**GOAL OF THE EXERCISE**
Type out all the records word for word. Any pictures are to be left out.

**SUPPLIED DATA**
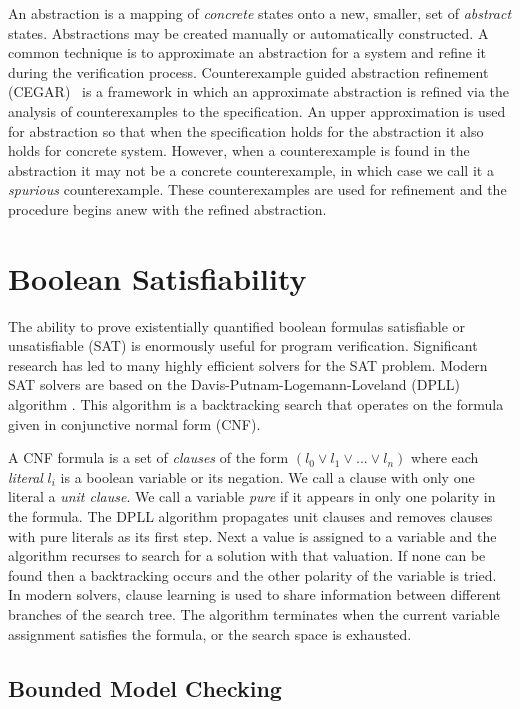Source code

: An abstraction is a mapping of \emph{concrete} states onto a new, smaller, set of  \emph{abstract} states. Abstractions may be created manually or automatically constructed. A common technique is to approximate an abstraction for a system and refine it during the verification process. Counterexample guided abstraction refinement (CEGAR)~\cite{Clarke00} is a framework in which an approximate abstraction is refined via the analysis of counterexamples to the specification. An upper approximation is used for abstraction so that when the specification holds for the abstraction it also holds for concrete system. However, when a counterexample is found in the abstraction it may not be a concrete counterexample, in which case we call it a \emph{spurious} counterexample. These counterexamples are used for refinement and the procedure begins anew with the refined abstraction.

\section{Boolean Satisfiability}

The ability to prove existentially quantified boolean formulas satisfiable or
unsatisfiable (SAT) is enormously useful for program verification. Significant
research has led to many highly efficient solvers for the SAT problem. Modern
SAT solvers are based on the Davis-Putnam-Logemann-Loveland (DPLL) algorithm
\cite{Davis60, Davis62}. This algorithm is a backtracking search that operates
on the formula given in conjunctive normal form (CNF).

A CNF formula is a set of \emph{clauses} of the form $(l_0 \lor l_1 \lor ...
\lor l_n)$ where each \emph{literal} $l_i$ is a boolean variable or its
negation. We call a clause with only one literal a \emph{unit clause}. We call
a variable \emph{pure} if it appears in only one polarity in the formula. The
DPLL algorithm propagates unit clauses and removes clauses with pure literals
as its first step. Next a value is assigned to a variable and the algorithm recurses to search for a solution with that valuation. If none can be found then a backtracking occurs and the other polarity of the variable is tried. In modern solvers, clause learning is used to share information between different branches of the search tree. The algorithm terminates when the current variable assignment satisfies the formula, or the search space is exhausted.

\subsection{Bounded Model Checking}
\label{sec:boundedmodelchecking}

**ANSWER BOX**
Source code

: An abstraction is a mapping of \emph{concrete} states onto a new, smaller, set of  \emph{abstract} states. Abstractions may be created manually or automatically constructed. A common technique is to approximate an abstraction for a system and refine it during the verification process. Counterexample guided abstraction refinement (CEGAR)~\cite{Clarke00} is a framework in which an approximate abstraction is refined via the analysis of counterexamples to the specification. An upper approximation is used for abstraction so that when the specification holds for the abstraction it also holds for concrete system. However, when a counterexample is found in the abstraction it may not be a concrete counterexample, in which case we call it a \emph{spurious} counterexample. These counterexamples are used for refinement and the procedure begins anew with the refined abstraction.

\section{Boolean Satisfiability}

The ability to prove existentially quantified boolean formulas satisfiable or
unsatisfiable (SAT) is enormously useful for program verification. Significant
research has led to many highly efficient solvers for the SAT problem. Modern
SAT solvers are based on the Davis-Putnam-Logemann-Loveland (DPLL) algorithm
\cite{Davis60, Davis62}. This algorithm is a backtracking search that operates
on the formula given in conjunctive normal form (CNF).

A CNF formula is a set of \emph{clauses} of the form $(l_0 \lor l_1 \lor ...
\lor l_n)$ where each \emph{literal} $l_i$ is a boolean variable or its
negation. We call a clause with only one literal a \emph{unit clause}. We call
a variable \emph{pure} if it appears in only one polarity in the formula. The
DPLL algorithm propagates unit clauses and removes clauses with pure literals
as its first step. Next a value is assigned to a variable and the algorithm recurses to search for a solution with that valuation. If none can be found then a backtracking occurs and the other polarity of the variable is tried. In modern solvers, clause learning is used to share information between different branches of the search tree. The algorithm terminates when the current variable assignment satisfies the formula, or the search space is exhausted.

\subsection{Bounded Model Checking}
\label{sec:boundedmodelchecking}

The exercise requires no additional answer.